Now we have our context vector, we can start decoding it to get the output/target sentence, "good morning". Again, we append start and end of sequence tokens. At each time-step, the input to the decoder RNN (blue) is the current word, $y_t$, as well as the hidden state from the previous time-step, $s_{t-1}$, where the initial decoder hidden state, $s_0$, is the context vector, $s_0 = z = h_T$. Thus, the initial decoder hidden state is the final encoder hidden state. 

At each time-step we also use $s_t$ to predict (by passing it through a `Linear` layer, shown in purple) what we think is the next word in the sequence, $\hat{y}_t$. We always use `<sos>` for $y_1$, but for $y_{>1}$ we will sometimes use the actual next word in the sequence, $y_t$ and sometimes use the last predicted word, $\hat{y}_{t-1}$. This is called *teacher forcing*, and you can read about it more [here](https://machinelearningmastery.com/teacher-forcing-for-recurrent-neural-networks/).

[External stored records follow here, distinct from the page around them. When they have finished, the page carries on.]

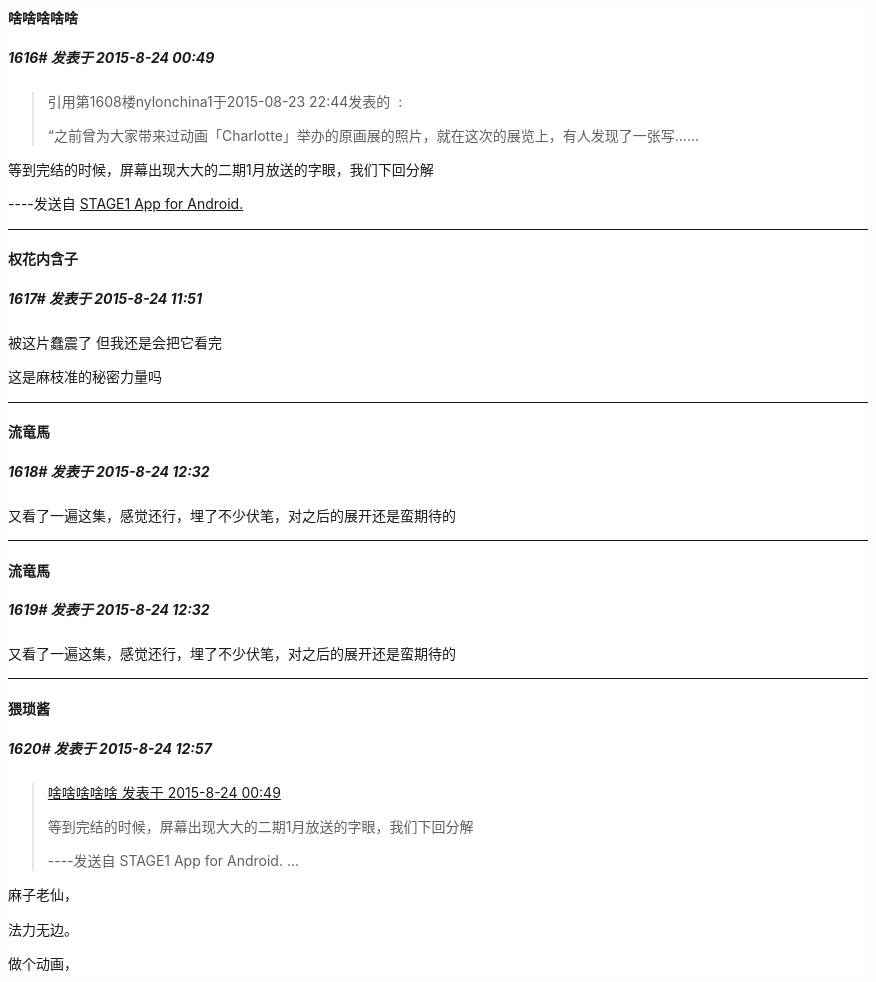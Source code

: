 ####  啥啥啥啥啥  
##### 1616#       发表于 2015-8-24 00:49


<blockquote>引用第1608楼nylonchina1于2015-08-23 22:44发表的  :

“之前曾为大家带来过动画「Charlotte」举办的原画展的照片，就在这次的展览上，有人发现了一张写......</blockquote>
等到完结的时候，屏幕出现大大的二期1月放送的字眼，我们下回分解


----发送自 [STAGE1 App for Android.](http://stage1.5j4m.com/?1.17)


-----

####  权花内含子  
##### 1617#       发表于 2015-8-24 11:51


被这片蠢震了 但我还是会把它看完

这是麻枝准的秘密力量吗


-----

####  流竜馬  
##### 1618#       发表于 2015-8-24 12:32


又看了一遍这集，感觉还行，埋了不少伏笔，对之后的展开还是蛮期待的


-----

####  流竜馬  
##### 1619#       发表于 2015-8-24 12:32


又看了一遍这集，感觉还行，埋了不少伏笔，对之后的展开还是蛮期待的


-----

####  猥琐酱  
##### 1620#       发表于 2015-8-24 12:57


<blockquote><a href="httphttps://bbs.saraba1st.com/2b/forum.php?mod=redirect&amp;goto=findpost&amp;pid=29947208&amp;ptid=1080677" target="_blank">啥啥啥啥啥 发表于 2015-8-24 00:49</a>

等到完结的时候，屏幕出现大大的二期1月放送的字眼，我们下回分解


----发送自 STAGE1 App for Android. ...</blockquote>
麻子老仙，

法力无边。

做个动画，

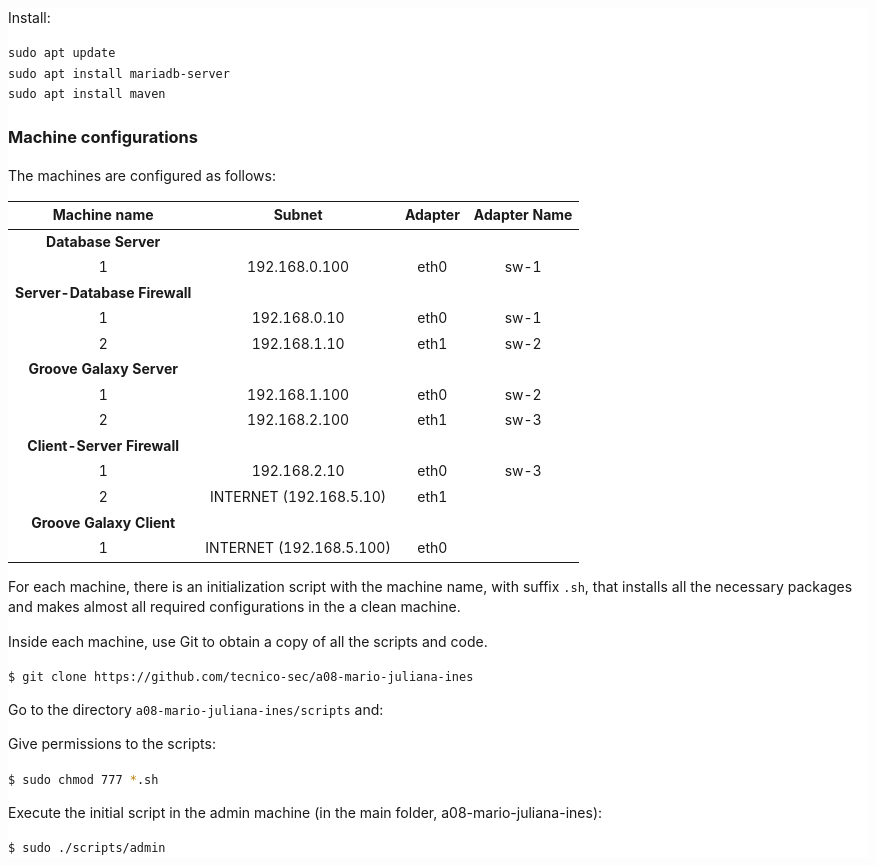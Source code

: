 Install:
```
sudo apt update
sudo apt install mariadb-server
sudo apt install maven
```

### Machine configurations

The machines are configured as follows:

| Machine name | Subnet | Adapter | Adapter Name |
|:---:|:---:|:---:|:---:|
| __Database Server__ |
| 1 | 192.168.0.100 | eth0  | sw-1
| __Server-Database Firewall__ |
| 1 | 192.168.0.10 | eth0  | sw-1
| 2 | 192.168.1.10 | eth1  | sw-2
| __Groove Galaxy Server__ |
| 1 | 192.168.1.100 | eth0 | sw-2
| 2 | 192.168.2.100 | eth1 | sw-3
| __Client-Server Firewall__ |
| 1 | 192.168.2.10 | eth0  | sw-3
| 2 | INTERNET (192.168.5.10) | eth1 |
| __Groove Galaxy Client__ |
| 1 | INTERNET (192.168.5.100) | eth0 |

For each machine, there is an initialization script with the machine name, with suffix `.sh`, that installs all the necessary packages and makes almost all required configurations in the a clean machine.

Inside each machine, use Git to obtain a copy of all the scripts and code.

```sh
$ git clone https://github.com/tecnico-sec/a08-mario-juliana-ines
```

Go to the directory `a08-mario-juliana-ines/scripts` and:

Give permissions to the scripts:
```sh
$ sudo chmod 777 *.sh
```

Execute the initial script in the admin machine (in the main folder, a08-mario-juliana-ines):
```sh
$ sudo ./scripts/admin
```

When training/testing our model, we know how many words are in our target sentence, so we stop generating words once we hit that many. During inference (i.e. real world usage) it is common to keep generating words until the model outputs an `<eos>` token or after a certain amount of words have been generated.

Once we have our predicted target sentence, $\hat{Y} = \{ \hat{y}_1, \hat{y}_2, ..., \hat{y}_T \}$, we compare it against our actual target sentence, $Y = \{ y_1, y_2, ..., y_T \}$, to calculate our loss. We then use this loss to update all of the parameters in our model.

## Preparing Data

We'll be coding up the models in PyTorch and using TorchText to help us do all of the pre-processing required. We'll also be using spaCy to assist in the tokenization of the data.

In [1]:
import torch
from torchtext.datasets import TranslationDataset, Multi30k
from torchtext.data import Field, BucketIterator
import spacy

The dataset we'll be using is the [Multi30k dataset](https://github.com/multi30k/dataset). This is a dataset with around 30,000 parallel English, German and French sentences, each with around ~12 words per sentence. 

First, we'll download the dataset:

In [2]:
Multi30k.download('data');

Next, we'll create the tokenizers. A tokenizer is used to turn a string containing a sentence into a list of individual words/tokens that make up that string, e.g. "good morning!" becomes ["good", "morning", "!"].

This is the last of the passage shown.